For this exercise, copy each line of the records that contains the word "with".

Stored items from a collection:
+ + + + + + +

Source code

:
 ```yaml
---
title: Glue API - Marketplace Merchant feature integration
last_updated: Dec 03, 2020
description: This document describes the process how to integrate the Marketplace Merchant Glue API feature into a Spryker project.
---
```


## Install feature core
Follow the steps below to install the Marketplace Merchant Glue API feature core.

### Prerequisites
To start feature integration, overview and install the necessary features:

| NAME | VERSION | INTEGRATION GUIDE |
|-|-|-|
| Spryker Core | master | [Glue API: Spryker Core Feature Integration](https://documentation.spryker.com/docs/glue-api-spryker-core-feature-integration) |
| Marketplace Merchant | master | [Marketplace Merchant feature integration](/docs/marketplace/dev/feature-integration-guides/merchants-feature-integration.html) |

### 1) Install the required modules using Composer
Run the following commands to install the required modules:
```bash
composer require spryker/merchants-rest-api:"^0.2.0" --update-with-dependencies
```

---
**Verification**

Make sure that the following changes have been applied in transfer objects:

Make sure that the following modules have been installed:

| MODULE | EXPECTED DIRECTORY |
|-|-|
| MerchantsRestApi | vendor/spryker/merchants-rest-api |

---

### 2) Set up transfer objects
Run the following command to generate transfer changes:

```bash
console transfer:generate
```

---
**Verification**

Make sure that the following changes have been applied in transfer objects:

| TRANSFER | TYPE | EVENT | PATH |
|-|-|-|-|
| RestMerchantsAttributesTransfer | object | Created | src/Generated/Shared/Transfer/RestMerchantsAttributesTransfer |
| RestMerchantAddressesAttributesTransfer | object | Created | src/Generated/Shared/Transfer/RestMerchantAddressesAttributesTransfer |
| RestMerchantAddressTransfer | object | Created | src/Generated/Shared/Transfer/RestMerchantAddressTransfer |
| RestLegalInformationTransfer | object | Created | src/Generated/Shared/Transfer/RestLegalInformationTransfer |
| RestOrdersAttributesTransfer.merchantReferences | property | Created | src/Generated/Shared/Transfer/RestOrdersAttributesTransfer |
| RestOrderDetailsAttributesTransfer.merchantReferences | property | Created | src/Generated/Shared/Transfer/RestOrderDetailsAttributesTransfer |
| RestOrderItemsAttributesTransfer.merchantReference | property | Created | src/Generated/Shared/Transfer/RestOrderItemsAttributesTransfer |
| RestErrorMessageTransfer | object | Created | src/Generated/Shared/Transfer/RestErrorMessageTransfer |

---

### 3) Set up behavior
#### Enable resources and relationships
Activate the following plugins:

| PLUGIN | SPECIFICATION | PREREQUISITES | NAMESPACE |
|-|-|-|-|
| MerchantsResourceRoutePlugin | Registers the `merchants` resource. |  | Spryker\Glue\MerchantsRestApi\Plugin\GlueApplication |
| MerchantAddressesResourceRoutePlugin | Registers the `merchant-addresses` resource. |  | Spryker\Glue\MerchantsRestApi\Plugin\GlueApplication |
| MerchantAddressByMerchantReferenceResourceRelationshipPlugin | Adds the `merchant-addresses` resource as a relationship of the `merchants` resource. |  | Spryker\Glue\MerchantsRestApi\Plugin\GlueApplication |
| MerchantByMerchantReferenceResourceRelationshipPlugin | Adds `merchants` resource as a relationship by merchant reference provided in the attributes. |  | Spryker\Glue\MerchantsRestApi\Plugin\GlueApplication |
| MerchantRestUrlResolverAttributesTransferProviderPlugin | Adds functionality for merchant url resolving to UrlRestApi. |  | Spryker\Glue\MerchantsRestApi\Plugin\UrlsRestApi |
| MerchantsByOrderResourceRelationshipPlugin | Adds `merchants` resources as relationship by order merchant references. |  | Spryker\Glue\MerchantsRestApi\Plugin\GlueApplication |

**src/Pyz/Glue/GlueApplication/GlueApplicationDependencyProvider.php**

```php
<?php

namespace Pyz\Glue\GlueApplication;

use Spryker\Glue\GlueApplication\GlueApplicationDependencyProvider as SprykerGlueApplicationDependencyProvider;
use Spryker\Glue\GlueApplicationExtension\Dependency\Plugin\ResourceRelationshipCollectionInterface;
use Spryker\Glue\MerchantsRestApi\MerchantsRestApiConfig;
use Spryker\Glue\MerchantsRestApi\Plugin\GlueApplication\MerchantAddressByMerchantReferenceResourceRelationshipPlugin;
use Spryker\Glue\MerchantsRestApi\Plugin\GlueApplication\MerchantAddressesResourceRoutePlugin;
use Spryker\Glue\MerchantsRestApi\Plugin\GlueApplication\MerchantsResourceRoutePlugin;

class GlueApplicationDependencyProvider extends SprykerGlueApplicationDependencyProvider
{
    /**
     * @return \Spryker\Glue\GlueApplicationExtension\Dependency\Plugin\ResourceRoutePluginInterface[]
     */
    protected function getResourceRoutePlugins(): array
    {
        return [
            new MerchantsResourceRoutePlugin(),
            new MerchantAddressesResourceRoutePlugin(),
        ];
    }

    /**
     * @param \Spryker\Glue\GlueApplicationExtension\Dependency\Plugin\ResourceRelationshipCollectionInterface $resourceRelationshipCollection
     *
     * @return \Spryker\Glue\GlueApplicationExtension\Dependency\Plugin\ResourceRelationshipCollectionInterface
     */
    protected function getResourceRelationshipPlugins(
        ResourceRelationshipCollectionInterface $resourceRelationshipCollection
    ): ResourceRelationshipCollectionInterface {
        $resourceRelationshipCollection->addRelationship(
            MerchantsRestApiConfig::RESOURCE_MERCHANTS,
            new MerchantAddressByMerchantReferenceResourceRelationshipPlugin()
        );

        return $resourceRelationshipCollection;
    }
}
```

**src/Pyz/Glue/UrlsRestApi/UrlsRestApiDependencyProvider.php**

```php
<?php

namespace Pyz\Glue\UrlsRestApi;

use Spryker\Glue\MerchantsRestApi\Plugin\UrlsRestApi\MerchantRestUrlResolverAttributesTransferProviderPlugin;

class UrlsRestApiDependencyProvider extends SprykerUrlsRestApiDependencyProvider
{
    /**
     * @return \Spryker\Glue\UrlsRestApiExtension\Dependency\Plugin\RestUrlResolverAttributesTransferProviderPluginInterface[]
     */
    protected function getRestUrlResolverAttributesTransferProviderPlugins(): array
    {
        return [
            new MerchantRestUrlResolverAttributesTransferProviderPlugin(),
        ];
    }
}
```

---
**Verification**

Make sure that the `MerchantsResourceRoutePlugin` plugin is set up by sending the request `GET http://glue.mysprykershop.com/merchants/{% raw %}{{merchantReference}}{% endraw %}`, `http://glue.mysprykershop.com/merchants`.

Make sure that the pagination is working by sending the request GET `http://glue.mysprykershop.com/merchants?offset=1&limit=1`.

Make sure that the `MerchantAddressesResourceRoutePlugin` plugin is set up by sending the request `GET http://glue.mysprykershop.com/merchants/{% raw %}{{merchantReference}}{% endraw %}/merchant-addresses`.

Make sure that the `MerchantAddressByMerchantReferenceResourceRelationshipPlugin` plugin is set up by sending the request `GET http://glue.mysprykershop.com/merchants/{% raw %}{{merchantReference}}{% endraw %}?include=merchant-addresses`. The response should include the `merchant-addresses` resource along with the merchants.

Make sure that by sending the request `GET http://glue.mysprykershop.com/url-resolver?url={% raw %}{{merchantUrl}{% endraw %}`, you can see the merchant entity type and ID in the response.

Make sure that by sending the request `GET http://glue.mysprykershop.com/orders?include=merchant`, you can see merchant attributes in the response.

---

+ + + + + + +

● **TASK SOLUTION**:
composer require spryker/merchants-rest-api:"^0.2.0" --update-with-dependencies
Make sure that the `MerchantAddressByMerchantReferenceResourceRelationshipPlugin` plugin is set up by sending the request `GET http://glue.mysprykershop.com/merchants/{% raw %}{{merchantReference}}{% endraw %}?include=merchant-addresses`. The response should include the `merchant-addresses` resource along with the merchants.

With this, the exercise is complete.